You're telling a very nice consistent story here, which everyone here should ponder!

But just to muddy the situation, the opposite attitude also makes sense. If you're trying to learn to distinguish things, i.e. "learn that initially similar-looking things are actually different", then learning more amounts to moving to a finer partition. But if you're trying to learn to relate things, i.e., "learn that initially different-looking things are actually similar", then learning more amounts to moving to a coarser partition.

In my lecture here I gave an example of the latter: a detective comes to an island and meets 5 seemingly unrelated people, but gradually discovers that some of them are relatives.
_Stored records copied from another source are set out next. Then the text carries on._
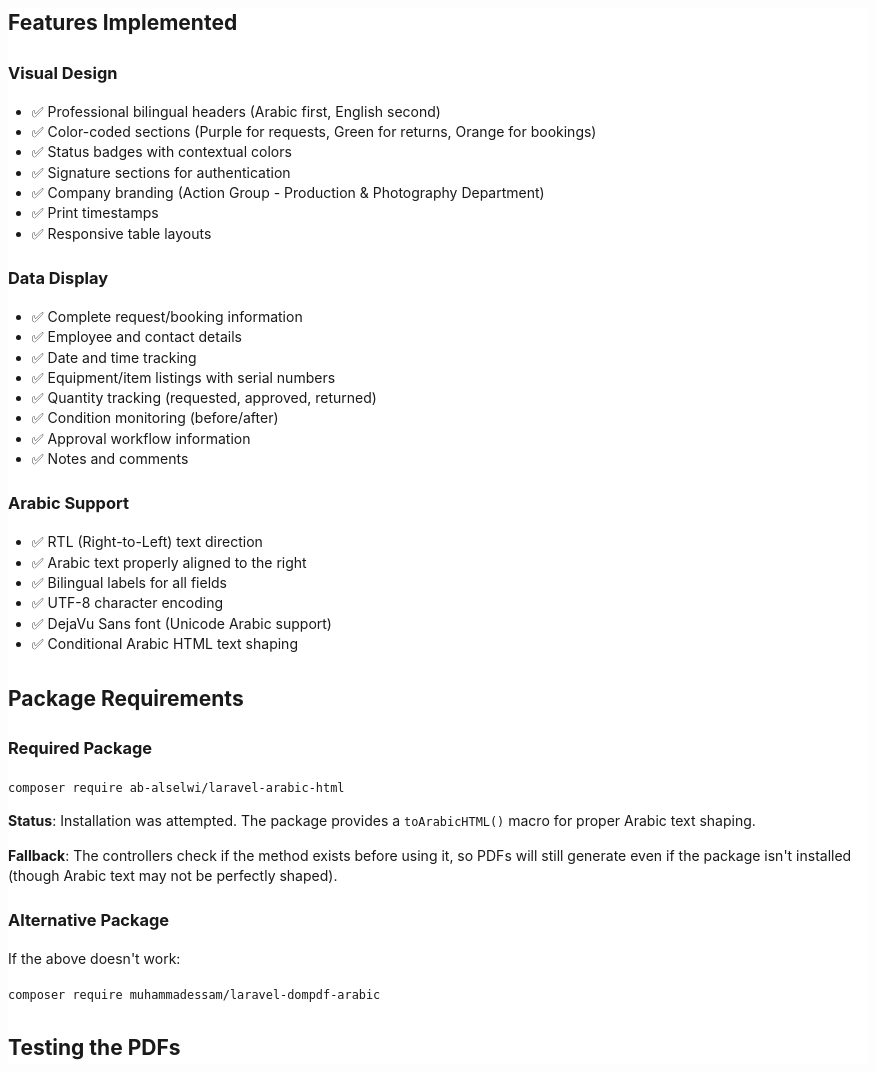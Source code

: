 ## Features Implemented

### Visual Design
- ✅ Professional bilingual headers (Arabic first, English second)
- ✅ Color-coded sections (Purple for requests, Green for returns, Orange for bookings)
- ✅ Status badges with contextual colors
- ✅ Signature sections for authentication
- ✅ Company branding (Action Group - Production & Photography Department)
- ✅ Print timestamps
- ✅ Responsive table layouts

### Data Display
- ✅ Complete request/booking information
- ✅ Employee and contact details
- ✅ Date and time tracking
- ✅ Equipment/item listings with serial numbers
- ✅ Quantity tracking (requested, approved, returned)
- ✅ Condition monitoring (before/after)
- ✅ Approval workflow information
- ✅ Notes and comments

### Arabic Support
- ✅ RTL (Right-to-Left) text direction
- ✅ Arabic text properly aligned to the right
- ✅ Bilingual labels for all fields
- ✅ UTF-8 character encoding
- ✅ DejaVu Sans font (Unicode Arabic support)
- ✅ Conditional Arabic HTML text shaping

## Package Requirements

### Required Package
```bash
composer require ab-alselwi/laravel-arabic-html
```

**Status**: Installation was attempted. The package provides a `toArabicHTML()` macro for proper Arabic text shaping.

**Fallback**: The controllers check if the method exists before using it, so PDFs will still generate even if the package isn't installed (though Arabic text may not be perfectly shaped).

### Alternative Package
If the above doesn't work:
```bash
composer require muhammadessam/laravel-dompdf-arabic
```

## Testing the PDFs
However, in the Fong-Spivak conventions we say \(P \le Q\) if the partition \(P\) is finer than the partition \(Q\). If we then think of partitions as propositions and decree that \(P \le Q\) means \(P \implies Q\), as I'd been doing with the logic of subsets, it makes sense to say \(P\) "knows more" than \(Q\) in this case.

So, after writing my lecture here, I decided I should switch to an example where "learning more" amounts to moving to a finer partition. I will do that.

There are a number of arbitrary conventions here, which provide ample scope for left-right dyslexia. For example, it seems at first glance odd to say \(P \le Q\) means \(P\) "knows more" than \(Q\). Less is more!

Of course, the cause of all the flip-flopping is that every poset has an "opposite", in which \(\le\) is redefined to mean \(\ge\). Both the poset of partitions and its opposite are useful!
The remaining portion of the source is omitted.